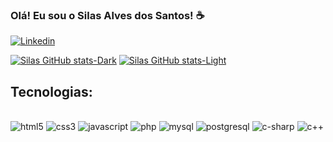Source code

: 

### Olá! Eu sou o Silas Alves dos Santos! ☕ 

[![Linkedin](https://img.shields.io/badge/LinkedIn-0077B5?style=for-the-badge&logo=linkedin&logoColor=white)](https://www.linkedin.com/in/silas-alves-dos-santos-4610a7206/)

[![Silas GitHub stats-Dark](https://github-readme-stats.vercel.app/api?username=devsilasz&show_icons=true&theme=dark#gh-dark-mode-only)](https://github.com/anuraghazra/github-readme-stats#gh-dark-mode-only)
[![Silas GitHub stats-Light](https://github-readme-stats.vercel.app/api?username=devsilasz&show_icons=true&theme=default#gh-light-mode-only)](https://github.com/anuraghazra/github-readme-stats#gh-light-mode-only)


## Tecnologias:

<div style="display: inline-block"><br>
<img align="center" alt="html5" src="https://img.shields.io/badge/HTML5-E34F26?style=for-the-badge&logo=html5&logoColor=white"/>
</div>
<div style="display: inline-block">
<img align="center" alt="css3" src="https://img.shields.io/badge/CSS3-1572B6?style=for-the-badge&logo=css3&logoColor=white"/>
</div>
<div style="display: inline-block">
<img align="center" alt="javascript" src="https://img.shields.io/badge/JavaScript-F7DF1E?style=for-the-badge&logo=javascript&logoColor=black"/>
</div>
<div style="display: inline-block">
<img align="center" alt="php" src="https://img.shields.io/badge/PHP-777BB4?style=for-the-badge&logo=php&logoColor=white"/>
</div>

<div style="display: inline-block">
<img align="center" alt="mysql" src="https://img.shields.io/badge/MySQL-005C84?style=for-the-badge&logo=mysql&logoColor=white"/>
</div>
<div style="display: inline-block">
<img align="center" alt="postgresql" src="https://img.shields.io/badge/PostgreSQL-316192?style=for-the-badge&logo=postgresql&logoColor=white"/>
</div>
<div style="display: inline-block">
<img align="center" alt="c-sharp" src="https://img.shields.io/badge/C%23-239120?style=for-the-badge&logo=c-sharp&logoColor=white"/>
</div>
<div style="display: inline-block">
<img align="center" alt="c++" src="https://img.shields.io/badge/C%2B%2B-00599C?style=for-the-badge&logo=c%2B%2B&logoColor=white"/>
</div>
=====
- [Task directions]: Each line above should be printed again exactly, though the pictures should not be.

- [Written answer]:
Source code

: 

### Olá! Eu sou o Silas Alves dos Santos! ☕ 

[![Linkedin](https://img.shields.io/badge/LinkedIn-0077B5?style=for-the-badge&logo=linkedin&logoColor=white)](https://www.linkedin.com/in/silas-alves-dos-santos-4610a7206/)

[![Silas GitHub stats-Dark](https://github-readme-stats.vercel.app/api?username=devsilasz&show_icons=true&theme=dark#gh-dark-mode-only)](https://github.com/anuraghazra/github-readme-stats#gh-dark-mode-only)
[![Silas GitHub stats-Light](https://github-readme-stats.vercel.app/api?username=devsilasz&show_icons=true&theme=default#gh-light-mode-only)](https://github.com/anuraghazra/github-readme-stats#gh-light-mode-only)


## Tecnologias:

<div style="display: inline-block"><br>
<img align="center" alt="html5" src="https://img.shields.io/badge/HTML5-E34F26?style=for-the-badge&logo=html5&logoColor=white"/>
</div>
<div style="display: inline-block">
<img align="center" alt="css3" src="https://img.shields.io/badge/CSS3-1572B6?style=for-the-badge&logo=css3&logoColor=white"/>
</div>
<div style="display: inline-block">
<img align="center" alt="javascript" src="https://img.shields.io/badge/JavaScript-F7DF1E?style=for-the-badge&logo=javascript&logoColor=black"/>
</div>
<div style="display: inline-block">
<img align="center" alt="php" src="https://img.shields.io/badge/PHP-777BB4?style=for-the-badge&logo=php&logoColor=white"/>
</div>

<div style="display: inline-block">
<img align="center" alt="mysql" src="https://img.shields.io/badge/MySQL-005C84?style=for-the-badge&logo=mysql&logoColor=white"/>
</div>
<div style="display: inline-block">
<img align="center" alt="postgresql" src="https://img.shields.io/badge/PostgreSQL-316192?style=for-the-badge&logo=postgresql&logoColor=white"/>
</div>
<div style="display: inline-block">
<img align="center" alt="c-sharp" src="https://img.shields.io/badge/C%23-239120?style=for-the-badge&logo=c-sharp&logoColor=white"/>
</div>
<div style="display: inline-block">
<img align="center" alt="c++" src="https://img.shields.io/badge/C%2B%2B-00599C?style=for-the-badge&logo=c%2B%2B&logoColor=white"/>
</div>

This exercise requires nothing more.